Q&A: Getting to the core of the EU attempt to put the bite on Apple

An Apple windfall awaits us, so why won’t we shake the tree? Caroline O’Doherty looks at the tax sweetener that’s turned sour

Q&A: Getting to the core of the EU attempt to put the bite on Apple

What’s the background to the Apple case?

In 2013, the US Senate began probing why some big American companies were paying tiny sums in taxes on vast profits earned abroad. Apple, one of the world’s biggest tech companies, was a particular focus. The probe found two of its key subsidiaries, Apple Operations International and Apple Sales International, were registered in Ireland but paying a pittance in tax here — or anywhere else.

How could that be?

Apple doesn’t just employ clever techies, but also supremely smart corporate lawyers. Apple Operations was based in Ireland so the US couldn’t tax it, but largely managed from the US so Ireland couldn’t tax it. Apple Sales looked after a lot of the research and development (R&D) and intellectual property (IP) side of things. IP firms are taxed where the IP is produced. You try pinning down where an idea was formed.

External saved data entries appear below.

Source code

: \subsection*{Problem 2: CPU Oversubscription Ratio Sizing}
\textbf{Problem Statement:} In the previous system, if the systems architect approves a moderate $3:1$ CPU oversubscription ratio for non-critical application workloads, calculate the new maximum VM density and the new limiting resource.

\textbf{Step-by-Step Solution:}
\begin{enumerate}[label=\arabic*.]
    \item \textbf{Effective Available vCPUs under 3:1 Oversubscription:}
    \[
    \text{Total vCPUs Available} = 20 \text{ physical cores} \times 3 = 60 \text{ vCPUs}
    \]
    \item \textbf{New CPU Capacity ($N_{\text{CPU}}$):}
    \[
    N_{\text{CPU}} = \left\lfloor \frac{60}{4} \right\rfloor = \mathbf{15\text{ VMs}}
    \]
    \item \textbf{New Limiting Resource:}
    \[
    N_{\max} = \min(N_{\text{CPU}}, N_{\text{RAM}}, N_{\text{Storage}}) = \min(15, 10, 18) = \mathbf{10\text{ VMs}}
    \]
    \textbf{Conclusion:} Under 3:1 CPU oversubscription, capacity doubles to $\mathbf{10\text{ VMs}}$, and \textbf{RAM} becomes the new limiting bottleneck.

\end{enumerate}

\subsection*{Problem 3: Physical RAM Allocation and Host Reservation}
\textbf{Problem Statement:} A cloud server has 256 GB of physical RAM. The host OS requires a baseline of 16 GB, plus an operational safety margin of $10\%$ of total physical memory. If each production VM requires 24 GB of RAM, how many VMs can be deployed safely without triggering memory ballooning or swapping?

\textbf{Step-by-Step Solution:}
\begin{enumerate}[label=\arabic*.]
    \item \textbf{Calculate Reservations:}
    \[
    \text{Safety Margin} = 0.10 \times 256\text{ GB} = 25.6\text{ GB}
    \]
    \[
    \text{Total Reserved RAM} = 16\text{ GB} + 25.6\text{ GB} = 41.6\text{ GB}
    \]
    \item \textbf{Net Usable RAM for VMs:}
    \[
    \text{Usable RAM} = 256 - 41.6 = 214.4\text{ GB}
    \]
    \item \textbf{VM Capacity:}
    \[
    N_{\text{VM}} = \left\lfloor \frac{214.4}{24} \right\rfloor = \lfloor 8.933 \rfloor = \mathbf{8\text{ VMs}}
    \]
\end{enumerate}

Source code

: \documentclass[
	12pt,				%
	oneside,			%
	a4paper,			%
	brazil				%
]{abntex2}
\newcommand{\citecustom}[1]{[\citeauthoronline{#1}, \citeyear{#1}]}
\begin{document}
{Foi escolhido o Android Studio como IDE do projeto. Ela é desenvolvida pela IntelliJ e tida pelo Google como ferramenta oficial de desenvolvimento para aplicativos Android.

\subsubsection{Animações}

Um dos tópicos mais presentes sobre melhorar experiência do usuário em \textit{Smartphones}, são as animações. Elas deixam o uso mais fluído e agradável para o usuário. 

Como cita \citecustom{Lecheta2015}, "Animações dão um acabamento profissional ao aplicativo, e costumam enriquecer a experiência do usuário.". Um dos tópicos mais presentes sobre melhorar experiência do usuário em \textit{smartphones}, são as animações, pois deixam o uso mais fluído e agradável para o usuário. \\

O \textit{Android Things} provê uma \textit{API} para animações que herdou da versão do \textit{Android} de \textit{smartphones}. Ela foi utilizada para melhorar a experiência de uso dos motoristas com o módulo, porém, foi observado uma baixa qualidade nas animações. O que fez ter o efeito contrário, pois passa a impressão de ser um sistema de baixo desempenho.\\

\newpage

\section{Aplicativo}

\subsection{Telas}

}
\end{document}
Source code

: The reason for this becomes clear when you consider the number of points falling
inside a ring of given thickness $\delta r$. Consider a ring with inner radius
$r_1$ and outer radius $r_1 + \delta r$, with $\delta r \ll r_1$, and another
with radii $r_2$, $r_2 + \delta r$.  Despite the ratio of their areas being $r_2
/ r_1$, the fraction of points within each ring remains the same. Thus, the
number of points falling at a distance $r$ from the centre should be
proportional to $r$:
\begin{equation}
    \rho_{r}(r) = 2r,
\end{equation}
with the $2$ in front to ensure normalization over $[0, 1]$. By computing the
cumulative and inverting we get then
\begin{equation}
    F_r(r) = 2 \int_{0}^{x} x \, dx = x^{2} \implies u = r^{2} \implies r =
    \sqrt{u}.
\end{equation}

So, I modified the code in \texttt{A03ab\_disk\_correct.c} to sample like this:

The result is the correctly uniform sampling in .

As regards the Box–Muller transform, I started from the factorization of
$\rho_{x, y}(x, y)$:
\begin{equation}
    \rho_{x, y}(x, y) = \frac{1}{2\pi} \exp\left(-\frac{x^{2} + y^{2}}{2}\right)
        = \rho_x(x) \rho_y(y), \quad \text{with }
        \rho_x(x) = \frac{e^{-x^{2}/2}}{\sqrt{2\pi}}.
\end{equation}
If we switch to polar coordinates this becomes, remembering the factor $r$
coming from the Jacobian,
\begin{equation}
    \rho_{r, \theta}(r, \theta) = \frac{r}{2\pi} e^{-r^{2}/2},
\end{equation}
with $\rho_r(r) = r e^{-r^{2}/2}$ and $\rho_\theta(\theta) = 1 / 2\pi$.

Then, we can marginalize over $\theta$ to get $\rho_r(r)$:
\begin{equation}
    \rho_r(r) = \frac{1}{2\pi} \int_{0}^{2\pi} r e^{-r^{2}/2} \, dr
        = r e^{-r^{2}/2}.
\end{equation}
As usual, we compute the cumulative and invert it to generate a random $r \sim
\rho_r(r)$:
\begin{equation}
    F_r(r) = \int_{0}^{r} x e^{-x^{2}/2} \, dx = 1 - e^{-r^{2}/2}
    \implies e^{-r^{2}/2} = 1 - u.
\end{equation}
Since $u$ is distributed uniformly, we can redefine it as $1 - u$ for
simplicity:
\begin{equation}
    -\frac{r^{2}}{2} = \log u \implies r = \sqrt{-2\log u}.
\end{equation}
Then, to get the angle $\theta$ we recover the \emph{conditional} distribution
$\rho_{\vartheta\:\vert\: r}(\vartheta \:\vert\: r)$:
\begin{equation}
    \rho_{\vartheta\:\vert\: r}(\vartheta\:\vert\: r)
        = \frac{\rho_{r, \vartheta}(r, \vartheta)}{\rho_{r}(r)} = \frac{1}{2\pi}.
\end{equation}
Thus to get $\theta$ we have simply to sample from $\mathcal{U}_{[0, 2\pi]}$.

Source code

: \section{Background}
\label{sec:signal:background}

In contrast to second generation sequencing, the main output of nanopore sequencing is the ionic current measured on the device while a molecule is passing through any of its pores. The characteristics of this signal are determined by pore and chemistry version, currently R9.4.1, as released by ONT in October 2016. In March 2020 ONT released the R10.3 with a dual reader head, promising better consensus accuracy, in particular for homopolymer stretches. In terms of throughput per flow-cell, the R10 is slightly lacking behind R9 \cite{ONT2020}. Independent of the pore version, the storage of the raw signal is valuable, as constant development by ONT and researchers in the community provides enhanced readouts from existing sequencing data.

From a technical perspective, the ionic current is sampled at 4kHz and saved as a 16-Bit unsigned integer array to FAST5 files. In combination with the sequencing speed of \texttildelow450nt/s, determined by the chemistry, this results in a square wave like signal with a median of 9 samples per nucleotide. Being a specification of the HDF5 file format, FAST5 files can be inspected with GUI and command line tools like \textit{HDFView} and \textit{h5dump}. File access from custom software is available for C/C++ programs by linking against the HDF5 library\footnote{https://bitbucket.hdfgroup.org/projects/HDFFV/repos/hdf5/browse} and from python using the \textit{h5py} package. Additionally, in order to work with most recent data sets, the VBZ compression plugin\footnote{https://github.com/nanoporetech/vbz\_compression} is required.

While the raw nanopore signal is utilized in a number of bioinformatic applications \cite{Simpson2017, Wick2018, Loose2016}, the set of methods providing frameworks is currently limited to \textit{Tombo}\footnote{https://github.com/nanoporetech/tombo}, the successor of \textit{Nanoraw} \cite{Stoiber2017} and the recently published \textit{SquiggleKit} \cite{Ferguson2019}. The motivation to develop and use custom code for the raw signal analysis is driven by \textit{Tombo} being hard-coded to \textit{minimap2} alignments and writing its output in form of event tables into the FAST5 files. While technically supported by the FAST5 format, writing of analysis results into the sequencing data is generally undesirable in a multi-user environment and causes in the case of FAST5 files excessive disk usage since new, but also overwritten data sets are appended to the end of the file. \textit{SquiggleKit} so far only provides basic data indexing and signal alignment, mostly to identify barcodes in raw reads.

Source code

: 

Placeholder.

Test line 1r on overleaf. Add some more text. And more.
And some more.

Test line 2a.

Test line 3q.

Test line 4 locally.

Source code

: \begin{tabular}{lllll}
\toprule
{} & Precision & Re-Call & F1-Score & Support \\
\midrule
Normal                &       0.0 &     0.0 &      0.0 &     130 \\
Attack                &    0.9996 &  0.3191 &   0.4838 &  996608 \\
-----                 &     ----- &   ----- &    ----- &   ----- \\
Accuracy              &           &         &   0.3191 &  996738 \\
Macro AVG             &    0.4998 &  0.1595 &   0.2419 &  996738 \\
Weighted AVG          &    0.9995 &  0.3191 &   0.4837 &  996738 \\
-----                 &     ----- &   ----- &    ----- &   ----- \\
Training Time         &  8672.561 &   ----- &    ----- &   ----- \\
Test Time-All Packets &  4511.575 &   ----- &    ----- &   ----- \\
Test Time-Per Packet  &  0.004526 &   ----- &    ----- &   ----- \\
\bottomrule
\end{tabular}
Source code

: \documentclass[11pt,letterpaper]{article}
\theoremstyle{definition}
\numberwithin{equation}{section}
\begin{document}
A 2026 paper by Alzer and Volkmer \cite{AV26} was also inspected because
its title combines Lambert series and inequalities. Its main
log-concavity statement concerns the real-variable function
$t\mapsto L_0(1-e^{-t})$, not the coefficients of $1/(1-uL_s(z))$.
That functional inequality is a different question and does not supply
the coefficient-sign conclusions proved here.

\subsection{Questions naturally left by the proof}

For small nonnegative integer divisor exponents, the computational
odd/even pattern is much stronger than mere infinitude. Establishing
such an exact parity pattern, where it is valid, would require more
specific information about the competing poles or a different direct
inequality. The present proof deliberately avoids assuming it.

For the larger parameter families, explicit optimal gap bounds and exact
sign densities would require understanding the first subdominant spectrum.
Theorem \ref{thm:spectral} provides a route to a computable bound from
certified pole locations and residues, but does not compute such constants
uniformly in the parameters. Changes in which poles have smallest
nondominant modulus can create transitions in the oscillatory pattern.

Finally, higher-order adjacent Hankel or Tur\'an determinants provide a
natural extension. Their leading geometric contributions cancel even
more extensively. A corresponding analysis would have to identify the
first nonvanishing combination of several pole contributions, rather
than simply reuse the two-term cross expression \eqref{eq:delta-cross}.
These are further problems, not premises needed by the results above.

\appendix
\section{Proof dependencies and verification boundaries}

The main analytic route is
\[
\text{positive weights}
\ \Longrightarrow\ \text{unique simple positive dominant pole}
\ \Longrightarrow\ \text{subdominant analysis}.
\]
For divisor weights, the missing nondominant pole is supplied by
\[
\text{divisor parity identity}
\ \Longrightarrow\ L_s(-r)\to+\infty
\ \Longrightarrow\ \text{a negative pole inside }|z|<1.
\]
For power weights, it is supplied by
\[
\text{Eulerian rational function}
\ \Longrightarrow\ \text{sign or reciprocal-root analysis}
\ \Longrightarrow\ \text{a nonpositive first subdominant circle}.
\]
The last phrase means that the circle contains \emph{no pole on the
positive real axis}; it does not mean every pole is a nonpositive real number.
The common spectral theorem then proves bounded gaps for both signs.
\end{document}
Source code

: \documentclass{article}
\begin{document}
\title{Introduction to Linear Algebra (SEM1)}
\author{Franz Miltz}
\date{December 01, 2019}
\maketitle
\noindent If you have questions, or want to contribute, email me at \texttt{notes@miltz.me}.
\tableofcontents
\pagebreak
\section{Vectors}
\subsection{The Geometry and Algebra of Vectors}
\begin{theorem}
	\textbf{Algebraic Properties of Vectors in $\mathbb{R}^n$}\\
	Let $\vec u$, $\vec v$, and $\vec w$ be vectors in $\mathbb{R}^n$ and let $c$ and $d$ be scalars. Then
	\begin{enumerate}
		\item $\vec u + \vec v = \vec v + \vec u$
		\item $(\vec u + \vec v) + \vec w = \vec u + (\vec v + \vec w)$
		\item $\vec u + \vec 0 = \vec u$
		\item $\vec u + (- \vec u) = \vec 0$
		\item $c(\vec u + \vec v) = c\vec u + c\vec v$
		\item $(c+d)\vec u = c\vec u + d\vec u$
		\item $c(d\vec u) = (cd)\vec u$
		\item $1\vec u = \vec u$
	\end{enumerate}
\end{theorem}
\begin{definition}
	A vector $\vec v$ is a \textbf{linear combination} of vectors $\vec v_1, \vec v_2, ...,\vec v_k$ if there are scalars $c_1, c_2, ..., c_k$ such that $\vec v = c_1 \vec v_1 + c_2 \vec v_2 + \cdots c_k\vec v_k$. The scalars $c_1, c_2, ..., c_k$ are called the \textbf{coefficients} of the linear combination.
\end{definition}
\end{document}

Why did Ireland Inc let Apple away with this?

Well, everyone likes a sweet Apple and it pays — politically and to some degree economically — to keep a company that employs 5,500 people in Ireland sweet.

But hasn’t it left a sour taste in Europe?

Following on from the US investigation, the European Commission began its own probe into the tax arrangements of Apple in Ireland, Fiat in Luxembourg, and Starbucks in the Netherlands. The preliminary report, expected to be confirmed this week, concluded the Apple tax deal amounted to state aid to a commercial company which is illegal under EU law.

So what happens now?

The commission will order Ireland to get back the tax it says Apple should have paid. That could mean a tax bill of anything from €150m to €19bn depending on the analyst you listen to and how the profits are calculated.

So we get to ask Apple for loadsa money and put the blame on Europe? Sounds like a win-win for us. When do we write the tax demand?

We don’t. We’re planning to fight any such ruling by the European Commission.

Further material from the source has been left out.